Parameter Required Supported Notes
audio Yes Yes Input audio — URL, raw bytes, or base64 string
voice_id Yes Yes ElevenLabs voice identifier
output_format Yes AudioOutputFormat with format, sample_rate, bitrate
voice_settings Yes Dict with stability, similarity_boost, etc. (JSON-encoded for STS multipart form)
extra_params Yes Any additional ElevenLabs API parameters

Output Format

The output_format is converted to an ElevenLabs format string by joining the parts with underscores:

AudioOutputFormat(format="mp3", sample_rate=44100, bitrate=128)  # → "mp3_44100_128"
AudioOutputFormat(format="pcm", sample_rate=16000)               # → "pcm_16000"
AudioOutputFormat(format="mp3")                                  # → "mp3"

Voice Settings

Pass provider-specific voice tuning via voice_settings:

request = TTSRequest(
    text="Hello!",
    voice_id="21m00Tcm4TlvDq8ikWAM",
    voice_settings={
        "stability": 0.5,
        "similarity_boost": 0.75,
        "style": 0.0,
        "use_speaker_boost": True,
    },
)

Supported Models

ElevenLabs model IDs are not hardcoded — any valid ElevenLabs model ID can be passed in the config.
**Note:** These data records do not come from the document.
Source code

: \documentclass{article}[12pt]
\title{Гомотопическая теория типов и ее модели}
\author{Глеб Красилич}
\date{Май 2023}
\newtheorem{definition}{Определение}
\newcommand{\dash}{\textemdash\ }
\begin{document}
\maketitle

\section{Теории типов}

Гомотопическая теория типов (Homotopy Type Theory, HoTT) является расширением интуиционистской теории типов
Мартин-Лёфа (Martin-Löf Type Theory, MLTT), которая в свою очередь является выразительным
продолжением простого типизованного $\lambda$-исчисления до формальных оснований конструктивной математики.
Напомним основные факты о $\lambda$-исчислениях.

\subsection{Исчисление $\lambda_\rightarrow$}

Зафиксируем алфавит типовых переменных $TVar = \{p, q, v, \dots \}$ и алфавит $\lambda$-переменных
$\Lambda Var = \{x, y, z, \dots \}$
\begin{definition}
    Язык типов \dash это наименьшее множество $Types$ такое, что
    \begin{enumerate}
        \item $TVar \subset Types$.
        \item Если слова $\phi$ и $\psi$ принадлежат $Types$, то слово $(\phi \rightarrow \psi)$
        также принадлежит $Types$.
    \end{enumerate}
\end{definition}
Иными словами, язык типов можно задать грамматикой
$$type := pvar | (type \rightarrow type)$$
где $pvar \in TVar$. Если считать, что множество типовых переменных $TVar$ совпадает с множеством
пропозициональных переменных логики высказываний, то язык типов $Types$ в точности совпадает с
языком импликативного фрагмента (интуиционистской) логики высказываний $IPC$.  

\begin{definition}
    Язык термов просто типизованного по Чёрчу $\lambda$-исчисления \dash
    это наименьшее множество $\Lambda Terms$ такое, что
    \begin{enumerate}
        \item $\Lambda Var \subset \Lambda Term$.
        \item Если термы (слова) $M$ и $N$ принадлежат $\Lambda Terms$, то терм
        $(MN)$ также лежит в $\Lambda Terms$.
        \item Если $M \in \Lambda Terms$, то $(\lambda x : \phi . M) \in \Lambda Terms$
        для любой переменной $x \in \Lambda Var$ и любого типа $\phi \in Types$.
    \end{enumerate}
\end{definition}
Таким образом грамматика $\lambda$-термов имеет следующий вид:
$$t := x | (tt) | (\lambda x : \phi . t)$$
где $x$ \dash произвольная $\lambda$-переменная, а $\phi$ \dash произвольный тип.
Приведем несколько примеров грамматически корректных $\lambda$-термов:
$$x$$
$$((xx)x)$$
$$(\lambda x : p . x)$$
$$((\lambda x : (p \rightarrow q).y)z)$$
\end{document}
Common models include:

Model ID Quality Latency Notes
eleven_multilingual_v2 Highest Standard 29 languages, best quality
eleven_flash_v2_5 Good Low Optimized for low latency
eleven_turbo_v2_5 High Medium Balance of speed and quality
config = AudioGenerationConfig(
    provider="elevenlabs",
    model="eleven_flash_v2_5",  # Any valid ElevenLabs model ID
    api_key="YOUR_ELEVENLABS_KEY",
)

Provider-Specific Notes

Authentication: The api_key must always be passed explicitly in the AudioGenerationConfig. There is no automatic environment variable fallback.

No progress callbacks: ElevenLabs streams audio chunks directly with no status or polling events. Progress callbacks (on_progress) are accepted for interface compatibility but are not invoked.

STS audio input: The audio field in STSRequest accepts multiple formats:

  • A URL string (e.g. "https://example.com/audio.mp3") — downloaded automatically
  • Raw bytes
  • A base64-encoded string
  • A dict with a "content" key containing raw bytes

Response format: Audio is returned as a base64-encoded string in response.audio. The content_type field indicates the MIME type (e.g. "audio/mpeg" for MP3).

Timeout configuration: Use AudioGenerationConfig.timeout to control the maximum wait time in seconds (default: 240).